╭─ Input for this task

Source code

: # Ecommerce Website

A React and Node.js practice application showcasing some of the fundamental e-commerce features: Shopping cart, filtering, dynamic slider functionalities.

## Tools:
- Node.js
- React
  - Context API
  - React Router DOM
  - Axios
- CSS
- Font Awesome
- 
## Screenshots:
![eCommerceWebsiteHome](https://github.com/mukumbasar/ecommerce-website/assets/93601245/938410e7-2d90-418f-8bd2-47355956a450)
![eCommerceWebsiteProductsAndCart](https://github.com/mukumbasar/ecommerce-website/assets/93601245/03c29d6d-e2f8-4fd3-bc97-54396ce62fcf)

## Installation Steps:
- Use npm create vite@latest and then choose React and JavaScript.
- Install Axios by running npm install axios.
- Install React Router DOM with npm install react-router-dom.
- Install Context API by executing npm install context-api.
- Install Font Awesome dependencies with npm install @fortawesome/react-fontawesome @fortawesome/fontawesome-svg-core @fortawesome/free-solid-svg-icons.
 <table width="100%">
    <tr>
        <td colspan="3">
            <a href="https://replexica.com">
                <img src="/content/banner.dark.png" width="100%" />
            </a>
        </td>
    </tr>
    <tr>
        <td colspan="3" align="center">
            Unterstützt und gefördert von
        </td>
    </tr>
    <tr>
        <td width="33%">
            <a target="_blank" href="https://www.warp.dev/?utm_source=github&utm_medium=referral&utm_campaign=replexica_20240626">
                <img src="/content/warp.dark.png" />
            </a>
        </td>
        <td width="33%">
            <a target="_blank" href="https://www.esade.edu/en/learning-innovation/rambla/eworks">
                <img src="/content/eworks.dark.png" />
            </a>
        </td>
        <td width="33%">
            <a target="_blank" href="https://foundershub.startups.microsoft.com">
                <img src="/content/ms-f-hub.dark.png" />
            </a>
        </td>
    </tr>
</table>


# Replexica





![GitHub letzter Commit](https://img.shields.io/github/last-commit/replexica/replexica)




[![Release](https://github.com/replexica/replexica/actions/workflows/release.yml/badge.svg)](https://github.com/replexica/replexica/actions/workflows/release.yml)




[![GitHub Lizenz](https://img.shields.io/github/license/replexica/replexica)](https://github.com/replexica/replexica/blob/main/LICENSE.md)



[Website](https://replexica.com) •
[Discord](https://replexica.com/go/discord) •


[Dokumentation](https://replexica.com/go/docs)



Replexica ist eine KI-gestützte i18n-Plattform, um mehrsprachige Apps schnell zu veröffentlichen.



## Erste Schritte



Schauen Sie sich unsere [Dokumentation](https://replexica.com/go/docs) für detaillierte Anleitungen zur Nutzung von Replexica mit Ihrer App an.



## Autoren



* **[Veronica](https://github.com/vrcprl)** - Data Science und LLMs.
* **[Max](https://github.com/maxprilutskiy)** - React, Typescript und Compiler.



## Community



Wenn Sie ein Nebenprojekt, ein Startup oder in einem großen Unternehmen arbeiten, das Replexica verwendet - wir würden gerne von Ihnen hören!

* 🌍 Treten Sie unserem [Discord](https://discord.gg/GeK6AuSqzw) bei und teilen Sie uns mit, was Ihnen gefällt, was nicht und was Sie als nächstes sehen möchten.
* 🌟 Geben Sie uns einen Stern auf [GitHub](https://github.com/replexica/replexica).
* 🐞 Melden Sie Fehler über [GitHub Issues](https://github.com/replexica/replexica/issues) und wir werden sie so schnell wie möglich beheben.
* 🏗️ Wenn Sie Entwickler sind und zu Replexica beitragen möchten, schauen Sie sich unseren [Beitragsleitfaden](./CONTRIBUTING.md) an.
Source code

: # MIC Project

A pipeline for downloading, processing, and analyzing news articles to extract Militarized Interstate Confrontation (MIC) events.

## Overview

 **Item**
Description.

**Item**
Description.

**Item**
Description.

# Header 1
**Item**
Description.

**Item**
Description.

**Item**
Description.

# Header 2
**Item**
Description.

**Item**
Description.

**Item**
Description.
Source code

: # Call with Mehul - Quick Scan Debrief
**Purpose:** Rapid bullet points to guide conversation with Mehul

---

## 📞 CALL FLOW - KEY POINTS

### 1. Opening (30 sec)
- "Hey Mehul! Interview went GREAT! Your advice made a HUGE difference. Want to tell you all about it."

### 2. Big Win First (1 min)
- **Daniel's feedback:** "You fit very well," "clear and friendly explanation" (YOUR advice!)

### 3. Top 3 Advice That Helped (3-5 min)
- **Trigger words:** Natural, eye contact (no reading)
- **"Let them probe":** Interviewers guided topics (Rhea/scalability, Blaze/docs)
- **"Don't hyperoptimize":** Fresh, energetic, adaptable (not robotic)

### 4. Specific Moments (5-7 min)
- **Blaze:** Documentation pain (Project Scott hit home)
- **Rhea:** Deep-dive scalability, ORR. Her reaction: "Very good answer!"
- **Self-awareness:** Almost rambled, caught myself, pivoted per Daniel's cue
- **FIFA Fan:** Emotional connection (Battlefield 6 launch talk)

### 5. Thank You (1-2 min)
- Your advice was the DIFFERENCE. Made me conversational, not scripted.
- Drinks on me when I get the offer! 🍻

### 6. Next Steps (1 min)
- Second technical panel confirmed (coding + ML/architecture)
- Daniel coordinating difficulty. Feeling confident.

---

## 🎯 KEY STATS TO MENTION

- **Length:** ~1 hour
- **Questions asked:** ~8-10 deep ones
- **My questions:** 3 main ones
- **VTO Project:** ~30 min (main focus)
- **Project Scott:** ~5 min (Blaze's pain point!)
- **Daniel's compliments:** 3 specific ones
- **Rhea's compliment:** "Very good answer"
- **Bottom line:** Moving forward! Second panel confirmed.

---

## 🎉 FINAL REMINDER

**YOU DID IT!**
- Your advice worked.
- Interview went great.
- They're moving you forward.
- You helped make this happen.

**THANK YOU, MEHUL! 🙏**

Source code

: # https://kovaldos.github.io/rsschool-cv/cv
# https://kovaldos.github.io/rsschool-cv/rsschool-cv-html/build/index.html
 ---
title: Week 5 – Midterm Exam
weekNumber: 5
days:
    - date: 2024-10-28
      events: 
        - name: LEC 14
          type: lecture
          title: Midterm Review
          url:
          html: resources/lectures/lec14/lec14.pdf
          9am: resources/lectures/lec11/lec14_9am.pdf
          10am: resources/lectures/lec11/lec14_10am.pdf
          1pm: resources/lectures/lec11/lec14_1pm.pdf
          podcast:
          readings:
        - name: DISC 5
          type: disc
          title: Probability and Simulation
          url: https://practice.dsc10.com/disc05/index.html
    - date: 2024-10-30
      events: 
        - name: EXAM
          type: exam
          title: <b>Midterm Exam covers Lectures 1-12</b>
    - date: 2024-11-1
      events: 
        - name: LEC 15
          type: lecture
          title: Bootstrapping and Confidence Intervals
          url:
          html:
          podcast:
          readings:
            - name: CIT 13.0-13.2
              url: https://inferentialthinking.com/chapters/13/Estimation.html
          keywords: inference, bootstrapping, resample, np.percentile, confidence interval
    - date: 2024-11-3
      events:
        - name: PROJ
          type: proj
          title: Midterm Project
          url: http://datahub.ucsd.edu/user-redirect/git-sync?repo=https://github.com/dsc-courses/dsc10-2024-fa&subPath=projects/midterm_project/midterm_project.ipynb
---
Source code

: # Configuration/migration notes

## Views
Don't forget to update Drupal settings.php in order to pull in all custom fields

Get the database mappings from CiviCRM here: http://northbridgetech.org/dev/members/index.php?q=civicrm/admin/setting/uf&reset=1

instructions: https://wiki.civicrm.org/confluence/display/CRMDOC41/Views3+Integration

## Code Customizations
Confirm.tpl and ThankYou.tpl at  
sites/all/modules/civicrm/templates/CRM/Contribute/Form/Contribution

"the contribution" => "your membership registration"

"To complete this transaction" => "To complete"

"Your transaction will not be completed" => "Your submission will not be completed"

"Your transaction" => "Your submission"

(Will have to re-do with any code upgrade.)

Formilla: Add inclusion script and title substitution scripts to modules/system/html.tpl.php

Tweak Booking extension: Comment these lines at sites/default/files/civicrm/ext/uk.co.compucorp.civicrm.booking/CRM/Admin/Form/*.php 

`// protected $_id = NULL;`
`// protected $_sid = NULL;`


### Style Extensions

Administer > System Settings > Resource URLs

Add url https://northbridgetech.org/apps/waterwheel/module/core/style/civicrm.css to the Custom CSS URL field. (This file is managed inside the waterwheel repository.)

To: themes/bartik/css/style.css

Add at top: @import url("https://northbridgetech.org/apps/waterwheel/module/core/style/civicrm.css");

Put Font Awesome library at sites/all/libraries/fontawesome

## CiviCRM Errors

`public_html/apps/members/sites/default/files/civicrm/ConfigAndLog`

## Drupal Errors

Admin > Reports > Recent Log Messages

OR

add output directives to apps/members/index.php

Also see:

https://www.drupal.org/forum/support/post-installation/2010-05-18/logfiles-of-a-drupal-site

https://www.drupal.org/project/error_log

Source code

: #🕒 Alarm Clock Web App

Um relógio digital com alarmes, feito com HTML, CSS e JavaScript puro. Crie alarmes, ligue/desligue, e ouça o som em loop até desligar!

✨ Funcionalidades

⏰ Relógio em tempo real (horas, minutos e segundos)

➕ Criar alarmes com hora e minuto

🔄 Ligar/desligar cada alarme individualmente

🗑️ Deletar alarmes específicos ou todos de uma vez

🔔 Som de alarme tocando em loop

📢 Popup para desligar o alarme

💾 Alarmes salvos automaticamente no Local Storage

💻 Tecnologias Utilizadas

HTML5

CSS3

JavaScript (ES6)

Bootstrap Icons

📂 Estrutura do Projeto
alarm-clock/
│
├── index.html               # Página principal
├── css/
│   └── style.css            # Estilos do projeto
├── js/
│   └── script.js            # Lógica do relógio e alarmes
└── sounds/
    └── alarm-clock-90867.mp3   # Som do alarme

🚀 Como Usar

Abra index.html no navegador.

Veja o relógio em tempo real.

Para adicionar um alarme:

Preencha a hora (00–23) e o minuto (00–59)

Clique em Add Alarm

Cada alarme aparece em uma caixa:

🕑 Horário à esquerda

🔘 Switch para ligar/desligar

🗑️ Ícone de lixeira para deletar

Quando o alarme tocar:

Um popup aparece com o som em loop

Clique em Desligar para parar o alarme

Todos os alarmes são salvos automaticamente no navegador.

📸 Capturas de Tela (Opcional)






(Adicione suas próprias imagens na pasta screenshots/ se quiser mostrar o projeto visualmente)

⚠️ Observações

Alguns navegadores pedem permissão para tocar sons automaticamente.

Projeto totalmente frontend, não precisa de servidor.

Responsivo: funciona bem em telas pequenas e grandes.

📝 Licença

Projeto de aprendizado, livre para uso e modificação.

╰─

- Work task -
Give the number of lines that contain "aparece" in the material above, with no other text.

- Solution -
2